June 29, 2009 | Permalink
Playlist:
— Sweelinck, Music for Harpsichord; Glen Wilson (Naxos)
— Sonic Youth, The Eternal (Matador)
— Ann Southam, Simple Lines of Enquiry; Eve Egoyan (Centrediscs)
— Mozart, Violin Concertos; Gidon Kremer and Kremerata Baltica (Nonesuch)
Reading List:
Chimamanda Ngozi Adichie, The Thing Around Your Neck
Tash Aw, Map of the Invisible World
Wilfrid Sheed, The House That George Built
Jane Mayer, The Dark Side
Philip Hoare, Leviathan or, The Whale
June 24, 2009 | Permalink
In 2007, Justin Davidson wrote here about Jacques Herzog and Pierre de Meuron's spectacular design for the Elbphilharmonie in Hamburg. Despite delays and overruns, the hall is rising steadily from the waters of the Elbe, as this webcam attests, and is due to open in 2012. The dedicated website is spectacular in itself; you can even control the webcam remotely.
June 24, 2009 | Permalink
My long article on Marlboro Music, Rudolf Serkin's fabled chamber-music retreat in Vermont, appears in The New Yorker this week. It's available to subscribers, digital readers, and newsstand buyers. A post on our website contains two recordings from last summer's edition of Marlboro: the slow movement of the Schubert E-flat Trio, with Mitsuko Uchida, Soovin Kim, and the late David Soyer; and Samuel Barber's Summer Music, for winds. Some more pictures appear below.
June 22, 2009 | Permalink
The great Iranian kemancheh player Kayhan Kalhor and the New York string quartet Brooklyn Rider play "Beloved, Do Not Let Me Be Discouraged." Part 2 here.
June 20, 2009 | Permalink
Next week Lorin Maazel conducts his final concerts as the music director of the New York Philharmonic. The Mahler Eighth is his send-off. Noise reader Tammy Hepps has discovered a trove of reports of Maazel's child-prodigy years in an online archive of the Jewish Criterion, Pittsburgh's Jewish newspaper. At the time, Maazel was attending Peabody High School in Pittsburgh. One report reads: “For as long as Pittsburgh claims him, it can preen its feathers proudly. But it had better do so quickly for we fear he will soon be taking off for greener pastures. And with a talent like that, why shouldn’t he?” Another goes a little over the top: "Scan all musical history for a parallel of Lorin Maazel and the only approximation found is that of the young Mozart...." But the articles leave no doubt that Maazel was born with phenomenal gifts of memory, skill, and musical understanding.
June 20, 2009 | Permalink
Summer solstice events: the Garden of Memory in SF, Roots and Rhizomes in Banff (with the premiere of JLA's Inuksuit), Make Music NY (with the long-awaited reprise of Henry Brant's Orbits).... To tweet or not to tweet?

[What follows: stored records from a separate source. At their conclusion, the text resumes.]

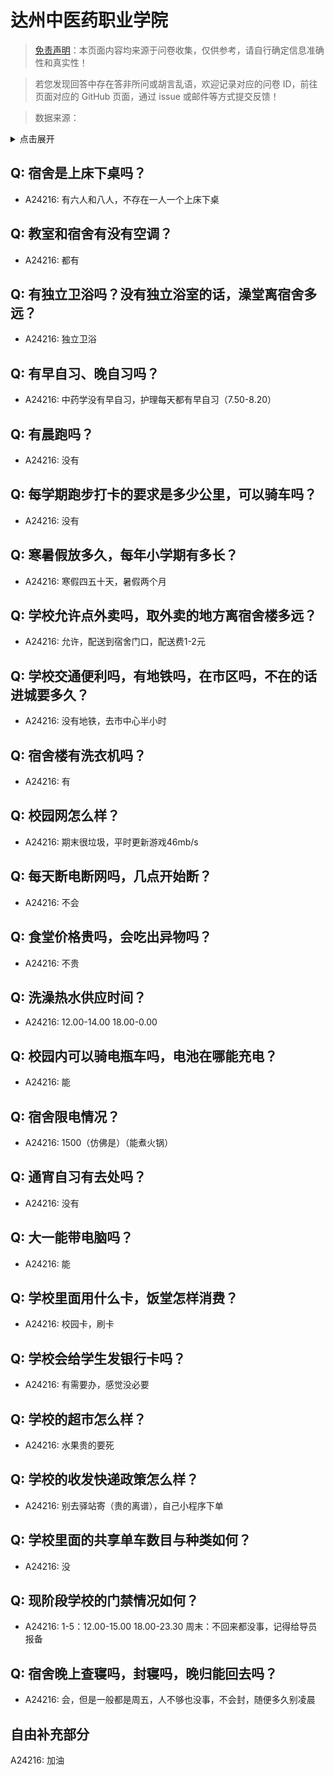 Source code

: # 达州中医药职业学院

> [免责声明](https://colleges.chat/#_3)：本页面内容均来源于问卷收集，仅供参考，请自行确定信息准确性和真实性！

> 若您发现回答中存在答非所问或胡言乱语，欢迎记录对应的问卷 ID，前往页面对应的 GitHub 页面，通过 issue 或邮件等方式提交反馈！

> 数据来源：

<details><summary>点击展开</summary>
<ul>
<li>A24216: 2404487524@qq.com (2024 年 06 月)</li>
</ul>
</details>

## Q: 宿舍是上床下桌吗？

- A24216: 有六人和八人，不存在一人一个上床下桌

## Q: 教室和宿舍有没有空调？

- A24216: 都有

## Q: 有独立卫浴吗？没有独立浴室的话，澡堂离宿舍多远？

- A24216: 独立卫浴

## Q: 有早自习、晚自习吗？

- A24216: 中药学没有早自习，护理每天都有早自习（7.50-8.20）

## Q: 有晨跑吗？

- A24216: 没有

## Q: 每学期跑步打卡的要求是多少公里，可以骑车吗？

- A24216: 没有

## Q: 寒暑假放多久，每年小学期有多长？

- A24216: 寒假四五十天，暑假两个月

## Q: 学校允许点外卖吗，取外卖的地方离宿舍楼多远？

- A24216: 允许，配送到宿舍门口，配送费1-2元

## Q: 学校交通便利吗，有地铁吗，在市区吗，不在的话进城要多久？

- A24216: 没有地铁，去市中心半小时

## Q: 宿舍楼有洗衣机吗？

- A24216: 有

## Q: 校园网怎么样？

- A24216: 期末很垃圾，平时更新游戏46mb/s

## Q: 每天断电断网吗，几点开始断？

- A24216: 不会

## Q: 食堂价格贵吗，会吃出异物吗？

- A24216: 不贵

## Q: 洗澡热水供应时间？

- A24216: 12.00-14.00  18.00-0.00

## Q: 校园内可以骑电瓶车吗，电池在哪能充电？

- A24216: 能

## Q: 宿舍限电情况？

- A24216: 1500（仿佛是）（能煮火锅）

## Q: 通宵自习有去处吗？

- A24216: 没有

## Q: 大一能带电脑吗？

- A24216: 能

## Q: 学校里面用什么卡，饭堂怎样消费？

- A24216: 校园卡，刷卡

## Q: 学校会给学生发银行卡吗？

- A24216: 有需要办，感觉没必要

## Q: 学校的超市怎么样？

- A24216: 水果贵的要死

## Q: 学校的收发快递政策怎么样？

- A24216: 别去驿站寄（贵的离谱），自己小程序下单

## Q: 学校里面的共享单车数目与种类如何？

- A24216: 没

## Q: 现阶段学校的门禁情况如何？

- A24216: 1-5：12.00-15.00   18.00-23.30
周末：不回来都没事，记得给导员报备

## Q: 宿舍晚上查寝吗，封寝吗，晚归能回去吗？

- A24216: 会，但是一般都是周五，人不够也没事，不会封，随便多久别凌晨

## 自由补充部分

A24216: 加油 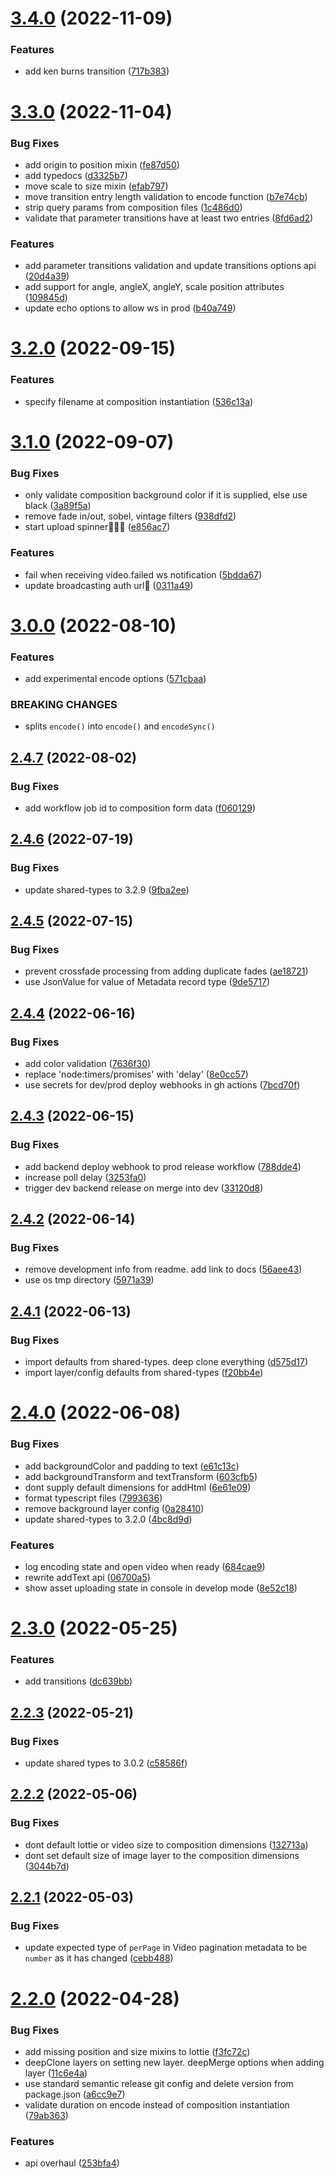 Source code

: # [3.4.0](https://github.com/editframe/editframe-js/compare/v3.3.0...v3.4.0) (2022-11-09)


### Features

* add ken burns transition ([717b383](https://github.com/editframe/editframe-js/commit/717b383d64967356d3513a9fd91a1e2dfc7c7aa1))

# [3.3.0](https://github.com/editframe/editframe-js/compare/v3.2.0...v3.3.0) (2022-11-04)


### Bug Fixes

* add origin to position mixin ([fe87d50](https://github.com/editframe/editframe-js/commit/fe87d5075a5e86101435f2806a474087c93c71a9))
* add typedocs ([d3325b7](https://github.com/editframe/editframe-js/commit/d3325b72961a23316a43556a9ab3ffa77ccfbba1))
* move scale to size mixin ([efab797](https://github.com/editframe/editframe-js/commit/efab79727d7a90fcd06b5267050f4ee045b696b2))
* move transition entry length validation to encode function ([b7e74cb](https://github.com/editframe/editframe-js/commit/b7e74cb37bf526b10ce8c6f397121d9f3d13f0f0))
* strip query params from composition files ([1c486d0](https://github.com/editframe/editframe-js/commit/1c486d0b687f9e528e6d2139417fd6fff49e0522))
* validate that parameter transitions have at least two entries ([8fd6ad2](https://github.com/editframe/editframe-js/commit/8fd6ad2997d108ba1f97e8f1bba8e218b1882b49))


### Features

* add parameter transitions validation and update transitions options api ([20d4a39](https://github.com/editframe/editframe-js/commit/20d4a39f51ec6c7e6958b916fd70caed8d8ebe39))
* add support for angle, angleX, angleY, scale position attributes ([109845d](https://github.com/editframe/editframe-js/commit/109845d4859ff82b2d6ffefd4f7bf0d728b95f97))
* update echo options to allow ws in prod ([b40a749](https://github.com/editframe/editframe-js/commit/b40a74931745e7e13537741777705176f93fa0cb))

# [3.2.0](https://github.com/editframe/editframe-js/compare/v3.1.0...v3.2.0) (2022-09-15)


### Features

* specify filename at composition instantiation ([536c13a](https://github.com/editframe/editframe-js/commit/536c13a230b2dd6656f3f592192984cd00a0c5b4))

# [3.1.0](https://github.com/editframe/editframe-js/compare/v3.0.0...v3.1.0) (2022-09-07)


### Bug Fixes

* only validate composition background color if it is supplied, else use black ([3a89f5a](https://github.com/editframe/editframe-js/commit/3a89f5a0f5c4036d04e22772d6684870049f907e))
* remove fade in/out, sobel, vintage filters ([938dfd2](https://github.com/editframe/editframe-js/commit/938dfd2b1325da56f94fbf5f1ae6a6c57aef8785))
* start upload spinner ([e856ac7](https://github.com/editframe/editframe-js/commit/e856ac742c20547273106f8b30bfd9aa47e1cd94))


### Features

* fail when receiving video.failed ws notification ([5bdda67](https://github.com/editframe/editframe-js/commit/5bdda674a055e7051f519f32d9b957030611d84a))
* update broadcasting auth url ([0311a49](https://github.com/editframe/editframe-js/commit/0311a49a490e3b1a3cd33a599c9288b9ae1f843a))

# [3.0.0](https://github.com/editframe/editframe-js/compare/v2.4.7...v3.0.0) (2022-08-10)


### Features

* add experimental encode options ([571cbaa](https://github.com/editframe/editframe-js/commit/571cbaa7b12eba0d4abf35c7e6ca551851ccd795))


### BREAKING CHANGES

* splits `encode()` into `encode()` and `encodeSync()`

## [2.4.7](https://github.com/editframe/editframe-js/compare/v2.4.6...v2.4.7) (2022-08-02)


### Bug Fixes

* add workflow job id to composition form data ([f060129](https://github.com/editframe/editframe-js/commit/f0601299549c21285f754f56534f1a7f1989ca6f))

## [2.4.6](https://github.com/editframe/editframe-js/compare/v2.4.5...v2.4.6) (2022-07-19)


### Bug Fixes

* update shared-types to 3.2.9 ([9fba2ee](https://github.com/editframe/editframe-js/commit/9fba2ee3baf900739e4ab9cd4b9cefa17ed680ad))

## [2.4.5](https://github.com/editframe/editframe-js/compare/v2.4.4...v2.4.5) (2022-07-15)


### Bug Fixes

* prevent crossfade processing from adding duplicate fades ([ae18721](https://github.com/editframe/editframe-js/commit/ae18721033b77b63d078939c2c3b10af12bf1c16))
* use JsonValue for value of Metadata record type ([9de5717](https://github.com/editframe/editframe-js/commit/9de5717b9481c61abd7681a1a601ce8c6ea2013d))

## [2.4.4](https://github.com/editframe/editframe-js/compare/v2.4.3...v2.4.4) (2022-06-16)


### Bug Fixes

* add color validation ([7636f30](https://github.com/editframe/editframe-js/commit/7636f3038d51764d32e5db21ebe84f444fd20baf))
* replace 'node:timers/promises' with 'delay' ([8e0cc57](https://github.com/editframe/editframe-js/commit/8e0cc57f4618f9ce5b9796b24e36d03401707814))
* use secrets for dev/prod deploy webhooks in gh actions ([7bcd70f](https://github.com/editframe/editframe-js/commit/7bcd70fa969847defe41e43ca60dd0eb6da70998))

## [2.4.3](https://github.com/editframe/editframe-js/compare/v2.4.2...v2.4.3) (2022-06-15)


### Bug Fixes

* add backend deploy webhook to prod release workflow ([788dde4](https://github.com/editframe/editframe-js/commit/788dde44b8969dc6116c7dbe6910d63fa70da0c1))
* increase poll delay ([3253fa0](https://github.com/editframe/editframe-js/commit/3253fa0810c0a0566107a3fc8dff26c0f6b30c96))
* trigger dev backend release on merge into dev ([33120d8](https://github.com/editframe/editframe-js/commit/33120d8758166ce557ceaca95601405104be0b17))

## [2.4.2](https://github.com/editframe/editframe-js/compare/v2.4.1...v2.4.2) (2022-06-14)


### Bug Fixes

* remove development info from readme. add link to docs ([56aee43](https://github.com/editframe/editframe-js/commit/56aee43a3b773db02129e80d3c9c740be792a344))
* use os tmp directory ([5971a39](https://github.com/editframe/editframe-js/commit/5971a398c706ea3e04a1b982588cd5359673786f))

## [2.4.1](https://github.com/editframe/editframe-js/compare/v2.4.0...v2.4.1) (2022-06-13)


### Bug Fixes

* import defaults from shared-types. deep clone everything ([d575d17](https://github.com/editframe/editframe-js/commit/d575d176f7016c6aef530bd29cc0b08aeb430298))
* import layer/config defaults from shared-types ([f20bb4e](https://github.com/editframe/editframe-js/commit/f20bb4ec21902538b644476524534a983946812b))

# [2.4.0](https://github.com/editframe/editframe-js/compare/v2.3.0...v2.4.0) (2022-06-08)


### Bug Fixes

* add backgroundColor and padding to text ([e61c13c](https://github.com/editframe/editframe-js/commit/e61c13c466165c77c087c19adffba12dd86d37d8))
* add backgroundTransform and textTransform ([603cfb5](https://github.com/editframe/editframe-js/commit/603cfb5c4e2efe296a52567ab2737125e72780cf))
* dont supply default dimensions for addHtml ([6e61e09](https://github.com/editframe/editframe-js/commit/6e61e09c9f909bc3042f77a11431c1ef3609cf43))
* format typescript files ([7993636](https://github.com/editframe/editframe-js/commit/79936364c41c268b64881d224efc3bae25f1161d))
* remove background layer config ([0a28410](https://github.com/editframe/editframe-js/commit/0a28410f8ec3de74f21bc313671f988f73aed65d))
* update shared-types to 3.2.0 ([4bc8d9d](https://github.com/editframe/editframe-js/commit/4bc8d9d27c0d22eef1a07153d8ad66abbc37ce1f))


### Features

* log encoding state and open video when ready ([684cae9](https://github.com/editframe/editframe-js/commit/684cae914f1287499d4c3037f547e4a0c6a727e0))
* rewrite addText api ([06700a5](https://github.com/editframe/editframe-js/commit/06700a54a920a1012df387dac894ad1f537f5d9e))
* show asset uploading state in console in develop mode ([8e52c18](https://github.com/editframe/editframe-js/commit/8e52c182ba13917125218849ec09e1f8d9626e7e))

# [2.3.0](https://github.com/editframe/editframe-js/compare/v2.2.3...v2.3.0) (2022-05-25)


### Features

* add transitions ([dc639bb](https://github.com/editframe/editframe-js/commit/dc639bbd4b6c361eee19cfc6da691c2ef9aac1b2))

## [2.2.3](https://github.com/editframe/editframe-js/compare/v2.2.2...v2.2.3) (2022-05-21)


### Bug Fixes

* update shared types to 3.0.2 ([c58586f](https://github.com/editframe/editframe-js/commit/c58586fc1836092c1e0d06d3c588124ce3d416a4))

## [2.2.2](https://github.com/editframe/editframe-js/compare/v2.2.1...v2.2.2) (2022-05-06)


### Bug Fixes

* dont default lottie or video size to composition dimensions ([132713a](https://github.com/editframe/editframe-js/commit/132713af72e8b02da4c2a77adc46ba22bc560375))
* dont set default size of image layer to the composition dimensions ([3044b7d](https://github.com/editframe/editframe-js/commit/3044b7d74a66c9ebc322a3871d676e1672bd04b4))

## [2.2.1](https://github.com/editframe/editframe-js/compare/v2.2.0...v2.2.1) (2022-05-03)


### Bug Fixes

* update expected type of `perPage` in Video pagination metadata to be `number` as it has changed ([cebb488](https://github.com/editframe/editframe-js/commit/cebb4886b83f592d78c5c79b3e7e3d82d9dfa69e))

# [2.2.0](https://github.com/editframe/editframe-js/compare/v2.1.0...v2.2.0) (2022-04-28)


### Bug Fixes

* add missing position and size mixins to lottie ([f3fc72c](https://github.com/editframe/editframe-js/commit/f3fc72c15e9eaf53bf240b4876884c3853a1de08))
* deepClone layers on setting new layer. deepMerge options when adding layer ([11c6e4a](https://github.com/editframe/editframe-js/commit/11c6e4adda6d63309a742a84b5f9186d272a6844))
* use standard semantic release git config and delete version from package.json ([a6cc9e7](https://github.com/editframe/editframe-js/commit/a6cc9e7e1099e0429d533ab7d1587e0fb27cd706))
* validate duration on encode instead of composition instantiation ([79ab363](https://github.com/editframe/editframe-js/commit/79ab3638fbd7eea190b4c61b85d93ec5efbf5380))


### Features

* api overhaul ([253bfa4](https://github.com/editframe/editframe-js/commit/253bfa41829f8ee05f8f4db0fbaf8c2888547e21))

Amanda Ameer ponders the new fad for Twittering during concerts, checking in with David Lang and Hilary Hahn. Greg Sandow is pro; Matthew Guerrieri is con; Lisa Hirsch takes a historical perspective. Although I enjoy reading mid-concert reports from Steve Smith and others, I have to join the old-fogey camp on this one. When Parissa sang last Friday night, the guy in front of me started tweeting on his iPhone, puncturing the mystical state into which I'd drifted. His chatter had nothing to do with the Iranian election, which was on everyone's mind that night.... The average age at French classical concerts is thirty-two? So says Norman Lebrecht, who also notes a surge in classical record sales across the channel.... Larry Lash reviews a wild Threepenny Opera in Vienna.... Justin Brierley is presenting up-to-the-minute playlists on WRIU in Rhode Island.... VOX, New York City Opera's annual new-opera workshop, offers up music and videos from its 2009 edition.... The gifted young conductor Joana Carneiro has been appointed the music director of the Berkeley Symphony, replacing Kent Nagano. On a June 28 KALW broadcast / webcast you can hear her conduct John Adams, Magnus Lindberg, and Beethoven.... Community MusicWorks hopes to play for Obama.... Best wishes to the humbly brilliant New Zealand singer-songwriter Chris Knox, who, as his family reports, is recovering from a stroke. Knox's "Not Given Lightly" is — with some debt to "The Boy I'm Gonna Marry" — one of the great love songs of the late twentieth century.... A few days late, fulsome happy-birthday wishes to the great Alan Rich, who turned eighty-five on June 17.
June 19, 2009 | Permalink
A shocking, mind-altering season announcement from Baltimore's Mobtown Modern. Alexandra Gardner does always seem a little too normal! Video produced by Molly Sheridan.
June 18, 2009 | Permalink
The supremely gifted Mitsuko Uchida has been named Dame Commander of the Most Excellent Order of the British Empire.
June 15, 2009 | Permalink
Some readers may wonder why this site seems perennially obsessed with the career of the Atlanta-based music critic Pierre Ruhe. It's not for any personal reason; I had a nice dinner with Pierre the last time I was in Atlanta, but I don't know him well. Rather, the ups and downs of Pierre's career, which you can follow by browsing these posts, stand in for the general twilight struggle to maintain music criticism in American newspapers and magazines. Perhaps, after all, the profession is destined for extinction. It became widespread only in the latter half of the nineteenth century, and music managed to thrive for centuries without its assistance. Nonetheless, to take a phrase from Morton Feldman, let's try to keep it going for a little while more.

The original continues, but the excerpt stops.